The performance of Chester A and Stratton Mortgage has deteriorated since
the start of the coronavirus outbreak. Arrears of over 90 days
past due as a percentage of current balance in those portfolios has increased,
and now stands at 10.7%, and 13.6% respectively.
Moreover, mortgages in payment holidays currently represent 43%,
and 23% for Chester A and Stratton Mortgage respectively as a proportion
of the current pool balance.
By contrast, in RMAC No.2 plc delinquency levels were high
at closing, but remain fairly stable, with arrears of over
90 days past due as a percentage of current balance standing at 8.3%,
however the portfolio contains a high proportion of restructured loans
which historically have been more vulnerable in time of economic downturn,
as well as 21% payment holidays as a proportion of the current
pool balance.
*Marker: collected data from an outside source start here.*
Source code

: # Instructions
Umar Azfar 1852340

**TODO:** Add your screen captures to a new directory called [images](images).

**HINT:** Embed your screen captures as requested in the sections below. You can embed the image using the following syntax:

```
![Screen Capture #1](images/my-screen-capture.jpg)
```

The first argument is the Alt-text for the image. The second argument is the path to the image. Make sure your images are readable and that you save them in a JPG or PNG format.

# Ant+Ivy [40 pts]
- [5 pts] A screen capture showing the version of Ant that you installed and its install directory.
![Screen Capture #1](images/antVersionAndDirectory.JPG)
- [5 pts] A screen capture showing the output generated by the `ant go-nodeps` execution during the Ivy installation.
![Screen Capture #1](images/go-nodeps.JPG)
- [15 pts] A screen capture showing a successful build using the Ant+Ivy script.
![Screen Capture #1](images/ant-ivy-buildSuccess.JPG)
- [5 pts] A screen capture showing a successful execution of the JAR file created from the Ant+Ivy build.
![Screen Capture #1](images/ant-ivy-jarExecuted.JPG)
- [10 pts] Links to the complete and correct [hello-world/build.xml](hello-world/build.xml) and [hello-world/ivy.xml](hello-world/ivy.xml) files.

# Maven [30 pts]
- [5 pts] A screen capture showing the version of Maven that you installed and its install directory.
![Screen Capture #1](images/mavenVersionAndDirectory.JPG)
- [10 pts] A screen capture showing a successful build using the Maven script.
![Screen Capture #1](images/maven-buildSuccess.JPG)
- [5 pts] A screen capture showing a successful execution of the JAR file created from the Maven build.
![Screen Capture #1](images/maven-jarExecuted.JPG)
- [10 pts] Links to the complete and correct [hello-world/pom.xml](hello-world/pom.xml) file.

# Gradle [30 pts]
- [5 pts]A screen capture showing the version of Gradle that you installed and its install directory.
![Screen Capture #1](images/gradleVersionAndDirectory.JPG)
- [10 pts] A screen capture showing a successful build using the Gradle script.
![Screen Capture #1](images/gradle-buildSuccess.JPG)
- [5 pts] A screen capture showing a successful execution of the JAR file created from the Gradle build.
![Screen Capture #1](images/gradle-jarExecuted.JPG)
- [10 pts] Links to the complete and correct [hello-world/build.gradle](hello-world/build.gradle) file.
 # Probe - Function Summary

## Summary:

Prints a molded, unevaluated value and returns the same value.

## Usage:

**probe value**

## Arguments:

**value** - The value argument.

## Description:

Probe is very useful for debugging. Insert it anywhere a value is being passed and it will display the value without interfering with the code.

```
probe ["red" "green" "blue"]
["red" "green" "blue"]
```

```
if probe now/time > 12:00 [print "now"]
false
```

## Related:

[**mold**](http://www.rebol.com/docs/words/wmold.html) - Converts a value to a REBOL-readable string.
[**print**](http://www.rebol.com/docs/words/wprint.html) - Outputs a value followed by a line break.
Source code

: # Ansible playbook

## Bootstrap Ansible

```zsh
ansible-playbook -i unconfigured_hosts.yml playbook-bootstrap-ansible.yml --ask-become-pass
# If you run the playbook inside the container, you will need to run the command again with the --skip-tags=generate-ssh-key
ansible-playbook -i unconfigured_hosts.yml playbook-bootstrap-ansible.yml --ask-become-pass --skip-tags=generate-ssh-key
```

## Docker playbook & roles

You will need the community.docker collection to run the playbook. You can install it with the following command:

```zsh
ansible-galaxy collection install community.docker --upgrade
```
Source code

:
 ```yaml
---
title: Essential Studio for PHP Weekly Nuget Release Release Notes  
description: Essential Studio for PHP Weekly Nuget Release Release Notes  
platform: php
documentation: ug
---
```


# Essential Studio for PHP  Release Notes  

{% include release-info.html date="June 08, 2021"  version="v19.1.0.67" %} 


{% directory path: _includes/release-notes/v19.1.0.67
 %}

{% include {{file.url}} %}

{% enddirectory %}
Polaris 2019-1 shows lower levels of delinquency,
but is exposed to high portion of self-employed borrowers and borrowers
with negative credit history, indicating a relatively weaker borrower
credit profile.
After an analysis of the level of coronavirus-related payment holidays
and the performance, Moody's increased the EL assumptions
as a percentage of original portfolio balance of Polaris 2019-1
to 3.50% from 3.00%, Chester A to 5.50%
from 4.00%, Stratton Mortgage to 4.5%
from 4.0% and RMAC No.2 to 3.50% from
3.00%. Moody's MILAN CE numbers for Chester
A and Stratton Mortgage were increased to 20.00% from 18.50%
and to 16.00% from 15.00%, respectively.
Since all four transactions closed less than three years ago, they
have only had limited time to build up additional credit enhancement to
offset the negative impact of the coronavirus pandemic. Moody's
has downgraded the ratings of the notes that were most vulnerable to a
temporary increase in arrears and economic disruption.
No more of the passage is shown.